Family converts catering business to kosher food truck during pandemic

Torri Donley

Rabbi Rona Shapiro of B’nai Jacob and David Franklin enjoying some food from Neil’s Wheels. Rabbi Rona Shapiro of B’nai Jacob and David Franklin enjoying some food from Neil’s Wheels. Photo: Melissa Rosado / Contributed Photo Photo: Melissa Rosado / Contributed Photo Rabbi Rona Shapiro of B’nai Jacob and David […]

WOODBRIDGE — A decades-old catering company has been trying something new — bringing kosher cuisine to their customers with a food truck.

Abel Caterers, a family-owned business, rolled out the truck — called Neil’s Wheels — around the community in July. After the COVID-19 pandemic hit Connecticut, owner and operator Meredith Abel-Berei said they’d lost about 80 percent of their catering business for the rest of the year. So, they changed gears.

“I thought it would be a good idea just to keep our name out there,” she said. “Keep people fed, give people the opportunity to have kosher food, and have a little fun.”

The food truck went out “two to three days a week” in the summer, Abel-Berei said. Individuals can request the truck for a private event with a set menu, or an organization could send one to its location and have attendees pre-order through an app, she said.

Since they have several kitchens, they are able to provide more options than the average food truck, she said.
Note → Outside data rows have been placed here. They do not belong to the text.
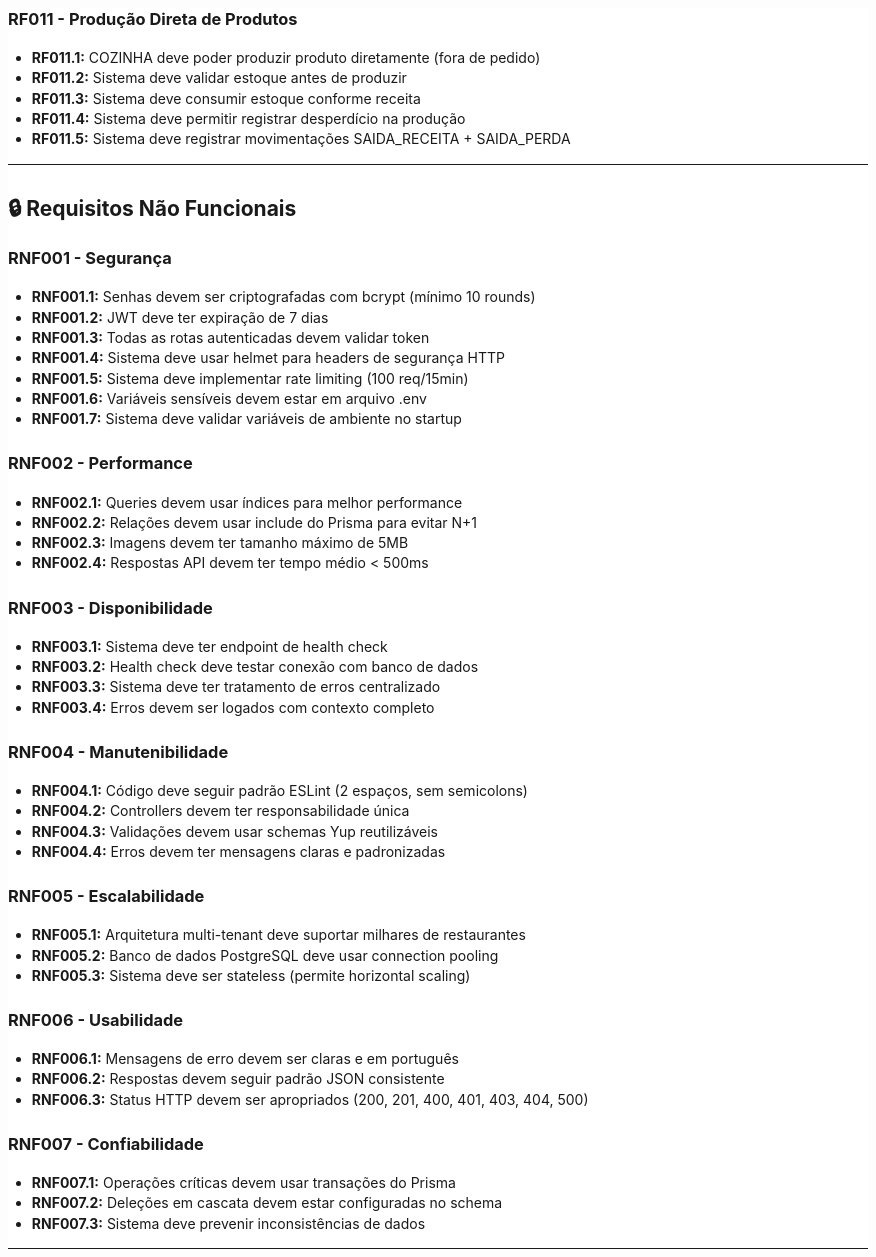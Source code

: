 ### RF011 - Produção Direta de Produtos
- **RF011.1:** COZINHA deve poder produzir produto diretamente (fora de pedido)
- **RF011.2:** Sistema deve validar estoque antes de produzir
- **RF011.3:** Sistema deve consumir estoque conforme receita
- **RF011.4:** Sistema deve permitir registrar desperdício na produção
- **RF011.5:** Sistema deve registrar movimentações SAIDA_RECEITA + SAIDA_PERDA

---

## 🔒 Requisitos Não Funcionais

### RNF001 - Segurança
- **RNF001.1:** Senhas devem ser criptografadas com bcrypt (mínimo 10 rounds)
- **RNF001.2:** JWT deve ter expiração de 7 dias
- **RNF001.3:** Todas as rotas autenticadas devem validar token
- **RNF001.4:** Sistema deve usar helmet para headers de segurança HTTP
- **RNF001.5:** Sistema deve implementar rate limiting (100 req/15min)
- **RNF001.6:** Variáveis sensíveis devem estar em arquivo .env
- **RNF001.7:** Sistema deve validar variáveis de ambiente no startup

### RNF002 - Performance
- **RNF002.1:** Queries devem usar índices para melhor performance
- **RNF002.2:** Relações devem usar include do Prisma para evitar N+1
- **RNF002.3:** Imagens devem ter tamanho máximo de 5MB
- **RNF002.4:** Respostas API devem ter tempo médio < 500ms

### RNF003 - Disponibilidade
- **RNF003.1:** Sistema deve ter endpoint de health check
- **RNF003.2:** Health check deve testar conexão com banco de dados
- **RNF003.3:** Sistema deve ter tratamento de erros centralizado
- **RNF003.4:** Erros devem ser logados com contexto completo

### RNF004 - Manutenibilidade
- **RNF004.1:** Código deve seguir padrão ESLint (2 espaços, sem semicolons)
- **RNF004.2:** Controllers devem ter responsabilidade única
- **RNF004.3:** Validações devem usar schemas Yup reutilizáveis
- **RNF004.4:** Erros devem ter mensagens claras e padronizadas

### RNF005 - Escalabilidade
- **RNF005.1:** Arquitetura multi-tenant deve suportar milhares de restaurantes
- **RNF005.2:** Banco de dados PostgreSQL deve usar connection pooling
- **RNF005.3:** Sistema deve ser stateless (permite horizontal scaling)

### RNF006 - Usabilidade
- **RNF006.1:** Mensagens de erro devem ser claras e em português
- **RNF006.2:** Respostas devem seguir padrão JSON consistente
- **RNF006.3:** Status HTTP devem ser apropriados (200, 201, 400, 401, 403, 404, 500)

### RNF007 - Confiabilidade
- **RNF007.1:** Operações críticas devem usar transações do Prisma
- **RNF007.2:** Deleções em cascata devem estar configuradas no schema
- **RNF007.3:** Sistema deve prevenir inconsistências de dados

---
“We certainly give the clients suggestions, but if it’s reasonable, we go ahead and do it,” Abel-Berei said. “We’ve done pizza, we’ve done poke bowls, we’ve done fried chicken, we’ve done chili baked potatoes and chili dogs, flatbreads, gourmet flatbreads.”
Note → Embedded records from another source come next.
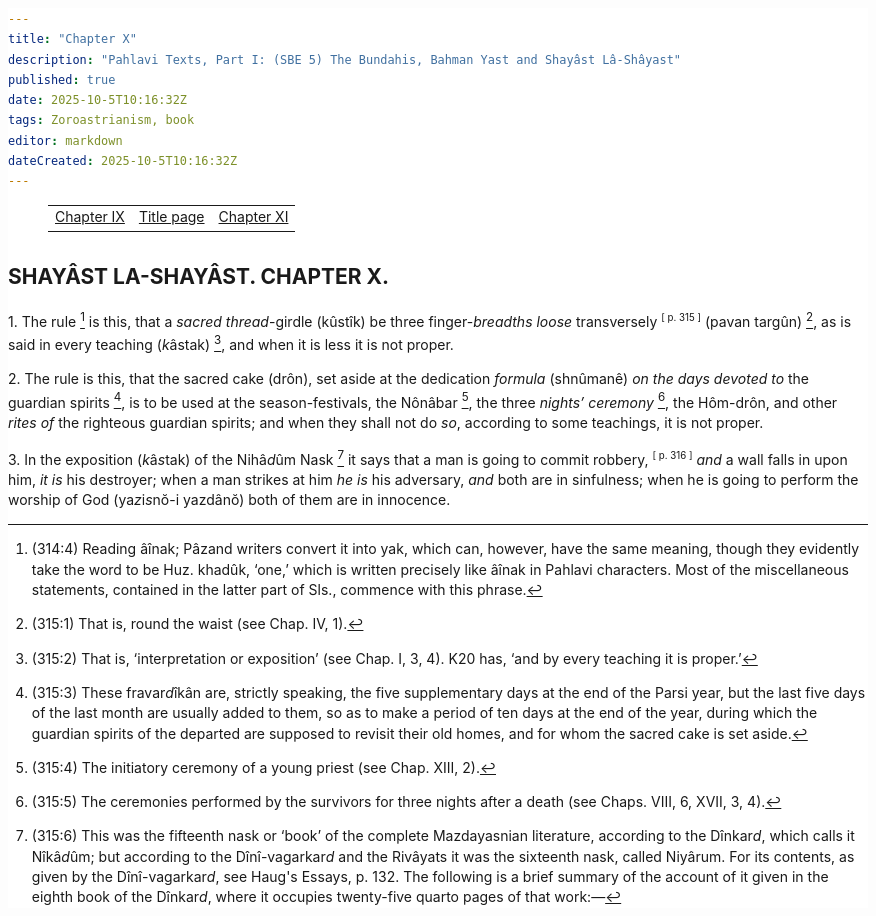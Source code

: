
 ```yaml
---
title: "Chapter X"
description: "Pahlavi Texts, Part I: (SBE 5) The Bundahis, Bahman Yast and Shayâst Lâ-Shâyast"
published: true
date: 2025-10-5T10:16:32Z
tags: Zoroastrianism, book
editor: markdown
dateCreated: 2025-10-5T10:16:32Z
---
```


<figure class="table chapter-navigator">
  <table>
    <tbody>
      <tr>
        <td>
        <a href="/en/book/Zoroastrianism/Pahlavi_Texts_Part_1/Shayast_la_Shayast_9">
          <span class="mdi mdi-arrow-left-drop-circle"></span><span class="pl-2">Chapter IX</span>
        </a>
        </td>
        <td>
        <a href="/en/book/Zoroastrianism/Pahlavi_Texts_Part_1">
          <span class="mdi mdi-book-open-variant"></span><span class="pl-2">Title page</span>
        </a>
        </td>
        <td>
        <a href="/en/book/Zoroastrianism/Pahlavi_Texts_Part_1/Shayast_la_Shayast_11">
          <span class="pr-2">Chapter XI</span><span class="mdi mdi-arrow-right-drop-circle"></span>
        </a>
        </td>
      </tr>
    </tbody>
  </table>
</figure>

## SHAYÂST LA-SHAYÂST. CHAPTER X.

1\. The rule [^1] is this, that a _sacred thread_\-girdle (kûstîk) be three finger-_breadths loose_ transversely <span id="p315"><sup><small>[ p. 315 ]</small></sup></span> (pavan targûn) [^2], as is said in every teaching (<i>k</i>âstak) [^3], and when it is less it is not proper.

2\. The rule is this, that the sacred cake (drôn), set aside at the dedication _formula_ (shnûmanê) _on the days devoted to_ the guardian spirits [^4], is to be used at the season-festivals, the Nônâbar [^5], the three _nights’ ceremony_ [^6], the Hôm-drôn, and other _rites of_ the righteous guardian spirits; and when they shall not do _so_, according to some teachings, it is not proper.

3\. In the exposition (<i>k</i>â<i>s</i>tak) of the Nihâ<i>d</i>ûm Nask [^7] it says that a man is going to commit robbery, <span id="p316"><sup><small>[ p. 316 ]</small></sup></span> _and_ a wall falls in upon him, _it is_ his destroyer; when a man strikes at him _he is_ his adversary, _and_ both are in sinfulness; when he is going to perform the worship of God (ya<i>z</i>i<i>s</i>nŏ-i yazdânŏ) both of them are in innocence.


[^1]: (314:4) Reading âînak; Pâzand writers convert it into yak, which can, however, have the same meaning, though they evidently take the word to be Huz. khadûk, ‘one,’ which is written precisely like âînak in Pahlavi characters. Most of the miscellaneous statements, contained in the latter part of Sls., commence with this phrase.
[^2]: (315:1) That is, round the waist (see Chap. IV, 1).
[^3]: (315:2) That is, ‘interpretation or exposition’ (see Chap. I, 3, 4). K20 has, ‘and by every teaching it is proper.’
[^4]: (315:3) These fravar<i>d</i>îkân are, strictly speaking, the five supplementary days at the end of the Parsi year, but the last five days of the last month are usually added to them, so as to make a period of ten days at the end of the year, during which the guardian spirits of the departed are supposed to revisit their old homes, and for whom the sacred cake is set aside.
[^5]: (315:4) The initiatory ceremony of a young priest (see Chap. XIII, 2).
[^6]: (315:5) The ceremonies performed by the survivors for three nights after a death (see Chaps. VIII, 6, XVII, 3, 4).
[^7]: (315:6) This was the fifteenth nask or ‘book’ of the complete Mazdayasnian literature, according to the Dînkar<i>d</i>, which calls it Nîkâ<i>d</i>ûm; but according to the Dînî-vagarkar<i>d</i> and the Rivâyats it was the sixteenth nask, called Niyârum. For its contents, as given by the Dînî-vagarkar<i>d</i>, see Haug's Essays, p. 132. The following is a brief summary of the account of it given in the eighth book of the Dînkar<i>d</i>, where it occupies twenty-five quarto pages of that work:—
[^8]: (316:1) This was the thirteenth nask or ‘book’ of the complete Mazdayasnian literature, according to all authorities, but is called Sfend in the Rivâyats. For its contents, as given by the Dînî-va<i>g</i>arkar<i>d</i>, see Haug's Essays, pp. 131, 132. The following is a summary of the short account of it given in the eighth book of the Dînkar<i>d</i>:—
[^9]: (317:1) The Pâz. Dughdâ of Bund. XXXII, 10 would indicate Pahl. Dûkdân, but the Dînkar<i>d</i> has Dûk<i>d</i>âûbŏ and Dûk<i>d</i>âûbag (pointing to Av. Dughdhavan), and the Persian forms are Dughdû and Dughdavîh. Here the name is Dûkdâvŏ, which is transposed into Dû<i>d</i>kâv in Chap. XII, 11; it must have meant either ‘milk-maid’ or ‘suckler’ originally.
[^10]: (317:2) K20 has <i>s</i>ê<i>d</i>â, ‘a demon,’ and in Chap. XII, 11, where this section is repeated, the word can be read either <i>s</i>êdâ, ‘a demon,’ or shâh, ‘a king or ruler;’ of course ‘an arch-fiend’ is meant.
[^11]: (317:3) M6 appears to have ‘sixty,’ instead of ‘fifty,’ but see Chap. XII, 11.
[^12]: (317:4) Or magh, on which they squat in the purification ceremony (see B. Yt. II, 36).
[^13]: (317:5) Referring probably to Pahl. Vend. XVIII, 98; the ground is not to be wetted further than the length of the fore-part of the foot beyond the toes, that is, not more than a hand's breadth; this p. 318 measure is here extended to washing water, hence the necessity of squatting during such ablutions.
[^14]: (318:1) This is a sin which is usually classed with ‘running about uncovered’ and ‘walking with one boot’ (see Chap. IV, 8, note).
[^15]: (318:2) This Avesta is prescribed in Vend. XVIII, 97, and is still in constant use; it consists of three Ashem-vohûs (see Bund. XX, 2), two Humatanãms (Yas. XXXV, 4-6), three Hukhshathrôtemâis (Yas. XXXV, 13-15), four Ahunavars (see Bund. I, 21), and one YêNhê-hâtãm (see B. Yt. II, 64).
[^16]: (318:3) See Chap. I, 1, 2.
[^17]: (318:4) The three chapters (Yas. XLII-XLIV) which begin the U<i>s</i>tavaiti Gâtha (Yas. XLII-XLV).
[^18]: (318:5) A drû<i>g</i>, or fiend, is usually considered as a female demon (see Vend. XVIII, 70-77); and the demons are supposed to come from the north, where they congregate on the summit of Are<i>z</i>ûr, at the gates of hell (see Vend. XIX, 1, 140) 142, Bund. XII, 8).
[^19]: (318:6) See Bund. I, 21. This statement is repeated in Chap. XII, 18.
[^20]: (319:1) See B. Yt. I, 1. The passage here referred to is probably one in the middle of the seventeenth fargard of this Nask, which is mentioned as follows, in the ninth book of the Dînkar<i>d</i>: ‘And this too, namely, those who unlawfully slay sheep and cattle, which diminishes their life and glory.’
[^21]: (319:2) This is the usual custom, while that mentioned in Chap. II, 6 is the exceptional case, mentioned at the end of this section, which necessitates extraordinary purification.
[^22]: (319:3) That is, with the Bareshnûm ceremony (see Chap. II, 6).
[^23]: (320:1) That is, I pardon them in charity.
[^24]: (320:2) Or, perhaps, ‘without stockings,’ avîmû<i>g</i>ak; this seems to be something different from the sin of aê-mûk-dûbâri<i>s</i>nîh, running in one boot' (see Chap. IV, 12).
[^25]: (320:3) Without these words, which do not exist in the MSS., the sentence seems to have no clear meaning.
[^26]: (320:4) And, therefore, still containing the Nasû<i>s</i>, or fiend of corruption, who will enter into any one who merely touches the dead matter, without disturbing it, and can be driven out only by the tedious and troublesome Bareshnûm ceremony.
[^27]: (320:5) This was the sixteenth nask or ‘book’ of the complete Mazdayasnian literature, according to the Dînkar<i>d</i>, which calls it Dûbâsrûg<i>d</i> or Dûbâsrû<i>d</i>; but according to the Dînî-va<i>g</i>arkar<i>d</i>, which calls it Dvâsrûzd, and the Rivâyats, which call it Dvâsrû<i>g</i>ad, Dvâsrûn<i>g</i>ad, or Dvâsrûb, it was the eighteenth nask. For its contents, as given by the Dînî-va<i>g</i>arkar<i>d</i>, see Haug's Essays, pp. 132, 133. The following is a brief summary of the account of it given p. 321 in the eighth book of the Dînkar<i>d</i>, which occupies ten quarto pages of that work:—
[^28]: (321:1) K20 has ‘nine-months’ child.'
[^29]: (321:2) See Chap. III, 6.
[^30]: (321:3) Literally, ‘both are one:’ that is, in either case the spell of the vâ<i>g</i> or prayer is broken.
[^31]: (322:1) Literally, ‘make the fire high.’
[^32]: (322:2) See Chap. I, 1, 2.
[^33]: (322:3) Most of these evils are also ascribed (see B. Yt. II, 41-43) to neglect of the precautions prescribed with regard to hair-cuttings.
[^34]: (323:1) This reference is probably to the circumstances detailed in Vend. XVIII, 99-112, but the Pahlavi commentary on §§ 111, 112 of that passage is missing in all MSS. The Avesta to be recited in such cases is precisely the same as that detailed in a note on § 5.
[^35]: (323:2) This translation is in accordance with the seventeenth chapter of the prose Sad-dar Bûndahi<i>s</i>, or ‘Bûndahi<i>s</i> of a hundred chapters,’ a Pâzand work of later times; but the text here might be translated ‘cut out of clean skin,’ and in Chap. XII, 13, where the statement is repeated, the word used is also ambiguous.
[^36]: (323:3) The Sad-dar Bûndahi<i>s</i> says, ‘the fear arises that the infant may come to harm.’ This section and the three which follow are repeated in Chap. XII, 13-16.
[^37]: (323:4) This might mean a <i>k</i>akar, or ‘serving’ wife (see Bund. XXXII, 6), but the further details given in Chap. XII, 14, where this statement is repeated, make it more probable that a concubine is meant.
[^38]: (323:5) As this was the seventeenth nask or ‘book’ of the complete Mazdayasnian literature, according to all authorities, it is probable that the word ‘fourteenth,’ in the text here, refers to some particular chapter or fargar<i>d</i>, most likely to the last group of fourteen p. 324 sections, mentioned below, in the summary of its contents; and this is confirmed by another reference in Chap. XII, 7. This nask is called Aspâram in the Rivâyats, and Aspârûm in the Dînî-va<i>g</i>arkar<i>d</i>; for its contents, as given by the latter, see Haug's Essays, p. 133. The following is a brief summary of the account of it given in the eighth book of the Dînkar<i>d</i>, where it occupies sixteen quarto pages of that work:—
[^39]: (325:1) See § 3; the passage mentioned here cannot be traced in the account of this Nask given in the Dînkar<i>d</i>.
[^40]: (325:2) See SZS. IX, 1. The passage here quoted cannot be traced in any of the short accounts of the contents of this Nask. This section is repeated, with a few verbal alterations, in Chap. XII, 15.
[^41]: (325:3) See § 3; the passage here quoted is also not to be traced in the account of this Nask given in the Dînkar<i>d</i>. This section is repeated, with a few verbal alterations, in Chap. XII, 16.
[^42]: (325:4) Compare Chap. IV, 14, where much the same is stated as what occurs, in this section.
[^43]: (326:1) Reading i mad-4, instead of va maz-4; the word mad (see Pahl.-Pâz. Glossary, p. 21) being Huz. for the dâng or quarter-dirham. The amount of the Srôshô-<i>k</i>aranâm, as deduced from this statement, differs from those given in Chaps. XI, 2, XVI, 5, and must be awkwardly fractional, unless the sentence be altered into 10 <i>g</i>û<i>g</i>an sang nêm zî<i>s</i> pûr sang yehevûnê<i>d</i>, ‘a weight of ten dirhams and a half, which is its full weight;’ in which case one Srôshô-<i>k</i>aranâm would be 3½ dirhams, as in Chap. XVI, 5.
[^44]: (326:2) This was the eighteenth nask or ‘book’ of the complete Mazdayasnian literature, according to the Dînkar<i>d</i>; but according to the Dînî-vagarkar<i>d</i> and the Rivâyats if was the nineteenth nask, called Askârûm or Askâram. For its contents, as given by the Dînî-va<i>g</i>arkar<i>d</i>, see Haug's Essays, p. 133. The following is a brief summary of the account of it given in the eighth book of the Dînkar<i>d</i>, where it occupies twenty quarto pages of that work:—
[^45]: (327:1) Literally, ‘made it quite easy.’
[^46]: (327:2) Literally, ‘not to be devoured or gnawed.’
[^47]: (327:3) The formula commencing with the words Yathâ ahû vairyô (see Bund. I, 21); its parts or bagha are the phrases into which it may be divided (see Yas. XIX, 49 6, 9, 12).
[^48]: (327:4) Reading drâîtar, ‘more clamourous or chattering;’ but the word is ambiguous, as it may be darâktar, ‘more rending,’ or girâîtar, ‘more weighty, more threatening’ &c.
[^49]: (327:5) M6 has Bak. This was the third nask or ‘book’ of the complete Mazdayasnian literature, according to the Dînkar<i>d</i>, which calls it Bakô; but according to the Dînî-va<i>g</i>arkar<i>d</i> and the Rivâyats it was the fourth nask. For its contents, as given by the Dînî-va<i>g</i>arkar<i>d</i>, see Haug‘s Essays, p. 127. In the Dînkar<i>d</i>, besides a very brief account of it, in the eighth book, which states that it was a treatise on the recitation of the revealed texts, there is, in the ninth book, a long description of the contents of each of its twenty-two fargar<i>d</i>s, occupying, fifty quarto pages in the MSS, of the Dînkar<i>d</i>. From this it appears that the passage quoted in our text probably occurred in the first p. 328 fargar<i>d</i>. It also occurs, in nearly the same words, in Pahl. Yas. XIX 12-15, and as Yas. XIX is called ’the beginning of the Bakân' in some MSS., it is possible that the three Hâs (Yas. XIX-XXI) which relate to the three short Avesta formulas are really the first three fargar<i>d</i>s of the Bagh Nask, which are said to have treated of the same subjects.
[^50]: (328:1) The text is corrupted into min zak-i li, Zaratû<i>s</i>t! bê<i>s</i>târîh-i min Ahunavar drû<i>g</i>ist, which might be translated, in connection with the following phrase, thus: ‘of my vexation, O Zaratû<i>s</i>t! from the Ahunavar, the most fiendish is that _one_ shall softly take _it_,’ &c. But very slight alterations of the Pahlavi letters (in accordance with Pahl. Yas. XIX, 12) convert min into mûn, bê<i>s</i>târîh into bâkhtârîh, and drû<i>g</i>ist into dren<i>g</i>â<i>d</i>. Instead of ‘allotment of the Ahunavar’ we might read ‘predestination, or providence, from the Ahunavar;’ because the Pahlavi translator, by using the word bâkhtârîh or bakhtârîh, appears to have understood the Av. bagha in its sense of ‘divinity, providence,’ rather than in that of ‘part, portion.’
[^51]: (328:2) Reading rânînê<i>d</i> or rahôînê<i>d</i>. The Pahlavi translator seems to think the sin consists in breaking the spell of the vâ<i>g</i> or inward prayer (see Chap. III, 6) by speaking part of it aloud; but the original Avesta of this passage attributes the sin to obscuring the meaning by imperfect recitation.
[^52]: (329:1) This was the twelfth nask or ‘book’ of the complete Mazdayasnian literature, according to the Dînkar<i>d</i>, which calls it <i>K</i>i<i>d</i>ra<i>s</i>tô or <i>K</i>i<i>d</i>rô<i>s</i>tô; but according to the Dînî-va<i>g</i>arkar<i>d</i> and the Rivâyats it was the fourteenth nask called <i>G</i>ira<i>s</i>t. For its contents, as given by the Dînî-va<i>g</i>arkar<i>d</i>, see Haug's Essays, p. 131. The following is a summary of the short account of it given in the eighth book of the Dînkar<i>d</i>:—
[^53]: (330:1) This was the seventh nask or ‘book’ of the complete Mazdayasnian literature, according to the Dînkar<i>d</i>, which calls it Ratû<i>s</i>tâîtî; but according to the Dînî-va<i>g</i>arkar<i>d</i> and the Rivâyats it was the eighth nask called Ratu<i>s</i>tâî. For its contents, as given by the Dînî-va<i>g</i>arkar<i>d</i>, see Haug's Essays, p. 129. The following is a summary of the short account of it given in the eighth book of the Dînkar<i>d</i>:—
[^54]: (331:1) See Chap. I, 3.
[^55]: (331:2) The cock is considered to be an opponent of demons and wizards (see Bund. XIX, 33), and to warn men against the seductions of the demoness of lethargy (see Vend. XVIII, 33-42, 52).
[^56]: (331:3) Assuming that levatman val means levatman valman, but the reading ‘he takes _it_ back to (lakhvâr val) the plain,’ which occurs in the repetition of this section in Chap. XII, 20, seems preferable.
[^57]: (331:4) The details which follow are to be found in Bund. XIX, 28, but they appear to be no longer extant in the Pahlavi Vendidad; though the hedgehog is called ‘the slayer of the thousands of the evil spirit,’ in Vend. XIII, 5, of which passage the statement in our text seems to be an illustration. The ant is considered noxious.
[^58]: (331:5) Vend. VII, 5, 6, where, however, eight modes of death are mentioned, which delay the arrival of the Nasû<i>s</i>, or fiend of corruption, till the next period of the day; these are when the person has been killed by a dog, a wolf, a wizard, anxiety, falling into a pit, the hand of man as sentenced by law, illegal violence, or strangulation. In all other cases it is supposed that the fiend of corruption enters the corpse immediately after death (see Vend. VII, 2-4).
[^59]: (332:1) See Bund. XXVIII, 29.
[^60]: (332:2) In order that there may be no risk of the fiend of corruption having entered the corpse after it was first exhibited to a dog.
[^61]: (332:3) This statement has been already made in Chap. II, 65.
[^62]: (332:4) That is, it is not to be used in any religious ceremony. Small pieces of meat are consecrated, along with the sacred cakes, in the Drôn and Âfrîngân ceremonies at certain festivals.
[^63]: (332:5) So in K20; but M6 has, ‘the sacred cake they present, even that is not to be prayed over.’ Although M6 is more carefully written than K20, it seems to have been copied from an original which was hardly legible in some places, of which this is one. The presence of a hair in the cake or butter would render it useless for religious purposes.
[^64]: (332:6) But only for some of the minor priestly offices, such as consecrating the sacred cake. According to Avesta passages, quoted in the Nîrangistân, any man who is not a Tanâpûhar sinner can perform certain priestly duties for virtuous men, and any woman who is not feeble-minded (kasu-khrathwa) can perform them for children.
[^65]: (332:7) M6 has, ‘when she does not consecrate.’
[^66]: (333:1) See Bund. XX, 2; it is rather doubtful whether we should read ‘one’ or, ‘two.’
[^67]: (333:2) These Avesta words, meaning ‘for thee, the fire,’ are used when presenting anything to the fire, such as firewood and incense (see Yas. VII, 3, XXII, 10, 22, &c.)
[^68]: (333:3) Reading amat, ‘when,’ instead of mûn, ‘who’ (see Bund. I, 7, note).
[^69]: (333:4) Here ends the original Shâyast lâ-shâyast. § 40 is found only in M6, and is evidently a later addition to that MS. by another hand. Then follows the Farhang-i Oîm-khadûk, both in M6 and K20; this is an old Avesta-Pahlavi Glossary which has no connection with Sls., although it may be of the same age, as it quotes many Avesta sentences which are no longer extant elsewhere, and amongst others passages from the Nihâ<i>d</i>ûm Nask (see Sls. X, 3) and the commentary of Afarg (see Sls. I, 3).
[^70]: (333:5) See Bund. XXXIII, 3.
[^71]: (333:6) The padâm (Av. paitidâna, Pâz. penôm) ‘consists of two p. 334 pieces of white cotton cloth, hanging loosely from the bridge of the nose to at least two inches below the mouth, and tied with two strings at the back of the head. It must be worn by a priest whenever he approaches the sacred fire, so as to prevent his breath from contaminating the fire. On certain occasions a layman has to use a substitute for the penôm by screening his mouth and nose with a portion of his muslin shirt.’ (Haug's Essays, p. 243, note 1; see also Pahl. Vend. XVIII, 1-4.)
In addition to the food truck’s business, they’re offering meals three times per week for groups of four that can be picked up curbside or delivered. According to the menu for Friday, for example, there will be sauteed boneless chicken picatta, matzo ball soup, ratatouille, rice pilaf, challah rolls and more.

“Although it’s not hugely profitable, it’s allowing us to maintain our staff and maintain our bills while we get through this pandemic,” she said.

They’d been a “little bit hopeful” that people would be able to congregate in larger groups, or be back in synagogues, by the holidays, Abel-Berei said. Once it became clear that traditional catering wouldn’t soon be making a comeback, she said they “really decided to push forward” with ramping up business for Rosh Hashanah and Yom Kippur.

Still, Abel-Berei said she’s “terrified, every single day” like other business owners in the U.S. during an uncertain time. October through December used to make up 35 percent of their business, but with a lot of large event cancellations, that won’t be the same this year, she said.

“I wake up in the middle of the night like, ‘Oh my God, how am I going to get through this week?’” she said. “We’re doing the best we can. It’s not easy.”

Her team is looking forward to getting “back to some sense of normalcy.”

“We miss catering events, we miss being out in public, we miss being a part of people’s celebrations,” she said. “We’re hopeful that, with the new year, we can hope to get back to doing our business the way we have in the past. But I think, realistically, I think most of us know that we’re still far away from that.”